LSF Version 7.3 - Administering Platform LSF
Administering Platform LSF 473
Job Requeue and Job Rerun
Exclusive Job Requeue
You can configure automatic job requeue so that a failed job is not rerun on the
same host.
Limitations
◆ If mbatchd is restarted, this feature might not work properly, since LSF forgets
which hosts have been excluded. If a job ran on a host and exited with an
exclusive exit code before
mbatchd was restarted, the job could be dispatched
to the same host again after
mbatchd is restarted.
◆ Exclusive job requeue does not work for MultiCluster jobs or parallel jobs
◆ A job terminated by a signal is not requeued
Configure exclusive job requeue
1 Set REQUEUE_EXIT_VALUES in the queue definition (lsb.queues) and
define the exit code using parentheses and the keyword
EXCLUDE:
EXCLUDE(exit_code...)
exit_code has the following form:
"[all] [~number ...] | [number ...]"
The reserved keyword all specifies all exit codes. Exit codes are typically
between 0 and 255. Use a tilde (
~) to exclude specified exit codes from the list.
Jobs are requeued to the head of the queue.
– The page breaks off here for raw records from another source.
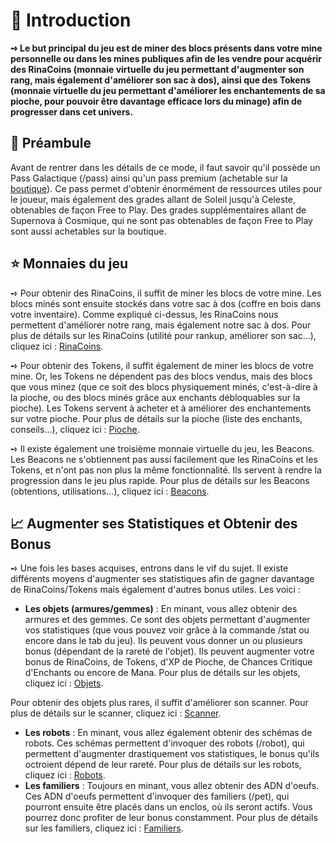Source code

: # 📜 Introduction

**➺ Le but principal du jeu est de miner des blocs présents dans votre mine personnelle ou dans les mines publiques afin de les vendre pour acquérir des RinaCoins (monnaie virtuelle du jeu permettant d'augmenter son rang, mais également d'améliorer son sac à dos), ainsi que des Tokens (monnaie virtuelle du jeu permettant d'améliorer les enchantements de sa pioche, pour pouvoir être davantage efficace lors du minage) afin de progresser dans cet univers.**  


## 🔭 Préambule

Avant de rentrer dans les détails de ce mode, il faut savoir qu'il possède un Pass Galactique (/pass) ainsi qu'un pass premium (achetable sur la [boutique](https://store.rinaorc.com/category/pass-galactique)). Ce pass permet d'obtenir énormément de ressources utiles pour le joueur, mais également des grades allant de Soleil jusqu'à Celeste, obtenables de façon Free to Play. Des grades supplémentaires allant de Supernova à Cosmique, qui ne sont pas obtenables de façon Free to Play sont aussi achetables sur la boutique.

## ⭐ Monnaies du jeu  


➺ Pour obtenir des RinaCoins, il suffit de miner les blocs de votre mine. Les blocs minés sont ensuite stockés dans votre sac à dos (coffre en bois dans votre inventaire). Comme expliqué ci-dessus, les RinaCoins nous permettent d'améliorer notre rang, mais également notre sac à dos. Pour plus de détails sur les RinaCoins (utilité pour rankup, améliorer son sac...), cliquez ici : [RinaCoins](redirection).  


➺ Pour obtenir des Tokens, il suffit également de miner les blocs de votre mine. Or, les Tokens ne dépendent pas des blocs vendus, mais des blocs que vous minez (que ce soit des blocs physiquement minés, c'est-à-dire à la pioche, ou des blocs minés grâce aux enchants débloquables sur la pioche). Les Tokens servent à acheter et à améliorer des enchantements sur votre pioche. Pour plus de détails sur la pioche (liste des enchants, conseils...), cliquez ici : [Pioche](redirection).  


➺ Il existe également une troisième monnaie virtuelle du jeu, les Beacons. Les Beacons ne s'obtiennent pas aussi facilement que les RinaCoins et les Tokens, et n'ont pas non plus la même fonctionnalité. Ils servent à rendre la progression dans le jeu plus rapide. Pour plus de détails sur les Beacons (obtentions, utilisations...), cliquez ici : [Beacons](redirection).  


##  📈 Augmenter ses Statistiques et Obtenir des Bonus

➺ Une fois les bases acquises, entrons dans le vif du sujet. Il existe différents moyens d'augmenter ses statistiques afin de gagner davantage de RinaCoins/Tokens mais également d'autres bonus utiles. Les voici :

- **Les objets (armures/gemmes)** : En minant, vous allez obtenir des armures et des gemmes. Ce sont des objets permettant d'augmenter vos statistiques (que vous pouvez voir grâce à la commande /stat ou encore dans le tab du jeu). Ils peuvent vous donner un ou plusieurs bonus (dépendant de la rareté de l'objet). Ils peuvent augmenter votre bonus de RinaCoins, de Tokens, d'XP de Pioche, de Chances Critique d'Enchants ou encore de Mana. Pour plus de détails sur les objets, cliquez ici : [Objets](../warps/objects.md).

Pour obtenir des objets plus rares, il suffit d'améliorer son scanner. Pour plus de détails sur le scanner, cliquez ici : [Scanner](../).  

- **Les robots** : En minant, vous allez également obtenir des schémas de robots. Ces schémas permettent d'invoquer des robots (/robot), qui permettent d'augmenter drastiquement vos statistiques, le bonus qu'ils octroient dépend de leur rareté. Pour plus de détails sur les robots, cliquez ici : [Robots](redirection).
- **Les familiers** : Toujours en minant, vous allez obtenir des ADN d'oeufs. Ces ADN d'oeufs permettent d'invoquer des familiers (/pet), qui pourront ensuite être placés dans un enclos, où ils seront actifs. Vous pourrez donc profiter de leur bonus constamment. Pour plus de détails sur les familiers, cliquez ici : [Familiers](redirection).
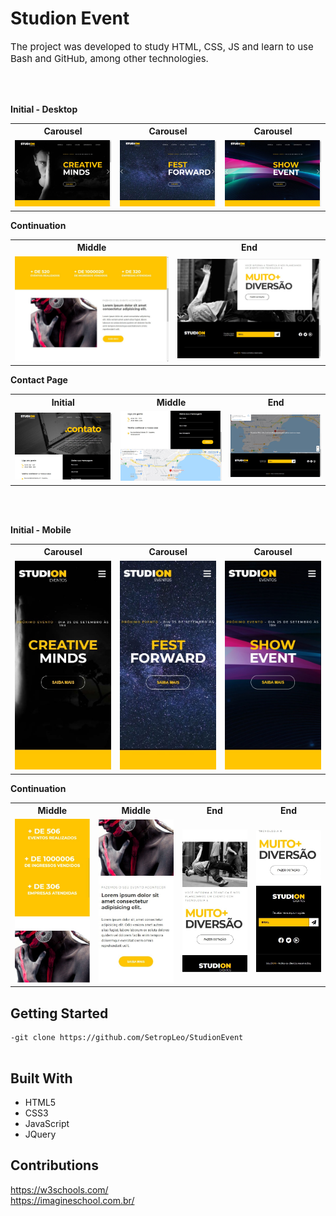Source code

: <h1>Studion Event</h1>
<p style="font-size:15px;">The project was developed to study HTML, CSS, JS and learn to use Bash and GitHub, among other technologies.</p>
<br>
<br>

**Initial - Desktop**

<table>
  <th>Carousel</th>
  <th>Carousel</th>
  <th>Carousel</th>
  
<tr>
<td>
  <img src="./src/images-2/screen-1.jpg"/>
</td>
<td>
  <img src="./src/images-2/screen-2.jpg"/>
</td>
<td>
   <img src="./src/images-2/screen-3.jpg"/>
</td>
</tr>
</table>

**Continuation**

<table>
<th>Middle</th>
<th>End</th>
<tr>
<td>
  <img src="./src/images-2/screen-4.jpg"/>
</td>
<td>
  <img src="./src/images-2/screen-5.jpg"/>
</td>
</tr>
</table>

**Contact Page**
<table>
<th>Initial</th>
<th>Middle</th>
<th>End</th>
<tr>
<td>
  <img src="./src/images-2/screen_2.1.jpg"/>
</td>
<td>
  <img src="./src/images-2/screen_2.2.jpg"/>
</td>
  <td>
  <img src="./src/images-2/screen_2.3.jpg"/>
</td>
</tr>
</table>

<br>
<br>


**Initial - Mobile**

<table>
  <th>Carousel</th>
  <th>Carousel</th>
  <th>Carousel</th>
  
<tr>
<td>
  <img src="./src/images-2/resp-1.jpg"/>
</td>
<td>
  <img src="./src/images-2/resp-2.jpg"/>
</td>
<td>
   <img src="./src/images-2/resp-3.jpg"/>
</td>
</tr>
</table>

**Continuation**

<table>
  <th>Middle</th>
  <th>Middle</th>
  <th>End</th>
  <th>End</th>
  
<tr>
<td>
  <img src="./src/images-2/resp-4.jpg"/>
</td>
<td>
  <img src="./src/images-2/resp-5.jpg"/>
</td>
<td>
  <img src="./src/images-2/resp-6.jpg"/>
</td>
<td>
  <img src="./src/images-2/resp-7.jpg"/>
</td>
</tr>
</table>

<h2>Getting Started</h2>
<pre>
<code>-git clone https://github.com/SetropLeo/StudionEvent
</code>
</pre>

<h2>Built With</h2>
<ul>
<li>HTML5</li>
<li>CSS3</li>
<li>JavaScript</li>
<li>JQuery</li>
</ul>

<h2>Contributions</h2>
<a href="W3Schools">https://w3schools.com/</a> 
<br>
<a href="Imagine School">https://imagineschool.com.br/</a>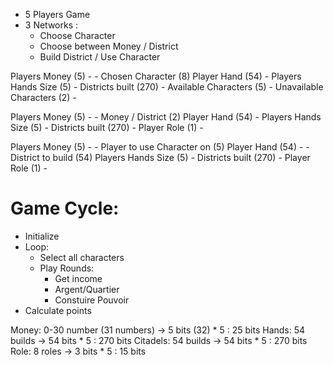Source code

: - 5 Players Game
- 3 Networks :
    - Choose Character
    - Choose between Money / District
    - Build District / Use Character


Players Money (5)            -     - Chosen Character (8)
Player Hand (54)             -
Players Hands Size (5)       -
Districts built (270)        -
Available Characters (5)     -
Unavailable Characters (2)   -


Players Money (5)            -     - Money / District (2)
Player Hand (54)             -
Players Hands Size (5)       -
Districts built (270)        -
Player Role (1)              -


Players Money (5)            -     - Player to use Character on (5)
Player Hand (54)             -     - District to build (54)
Players Hands Size (5)       -
Districts built (270)        -
Player Role (1)              -


# Game Cycle:
- Initialize
- Loop:
    - Select all characters
    - Play Rounds:
        - Get income
        - Argent/Quartier
        - Constuire Pouvoir
- Calculate points

Money: 0-30 number (31 numbers) -> 5 bits (32) * 5 : 25 bits
Hands: 54 builds -> 54 bits * 5 : 270 bits
Citadels: 54 builds -> 54 bits * 5 : 270 bits
Role: 8 roles -> 3 bits * 5 : 15 bits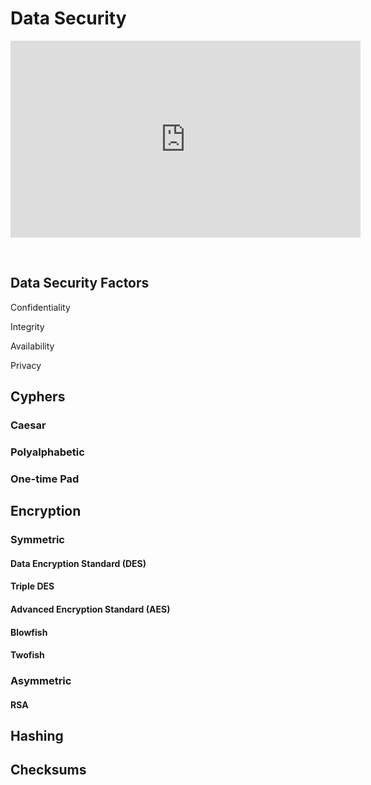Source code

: # Data Security

<iframe width="560" height="315" src="https://www.youtube-nocookie.com/embed/bPVaOlJ6ln0?si=RS2uTwUpvKUA4RtR" title="YouTube video player" frameborder="0" allow="accelerometer; autoplay; clipboard-write; encrypted-media; gyroscope; picture-in-picture; web-share" referrerpolicy="strict-origin-when-cross-origin" allowfullscreen></iframe><p>&nbsp;</p>

## Data Security Factors

Confidentiality

Integrity

Availability

Privacy

## Cyphers

### Caesar

### Polyalphabetic

### One-time Pad

## Encryption

### Symmetric

#### Data Encryption Standard (DES)

#### Triple DES

#### Advanced Encryption Standard (AES)

#### Blowfish

#### Twofish

### Asymmetric

#### RSA

## Hashing

## Checksums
The output from the failed run is
not saved, and the user is not notified by LSF.
When a job exits with any of the specified exit codes, it is requeued, but it is not
dispatched to the same host again.
Begin Queue
...
REQUEUE_EXIT_VALUES=30 EXCLUDE(20)
HOSTS=hostA hostB hostC
...
End Queue
A job in this queue can be dispatched to hostA, hostB or hostC.
If a job running on
hostA exits with value 30 and is requeued, it can be dispatched
to
hostA, hostB, or hostC. However, if a job running on hostA exits with value 20
and is requeued, it can only be dispatched to
hostB or hostC.
If the job runs on
hostB and exits with a value of 20 again, it can only be dispatched
on
hostC. Finally, if the job runs on hostC and exits with a value of 20, it cannot be
dispatched to any of the hosts, so it is pending forever.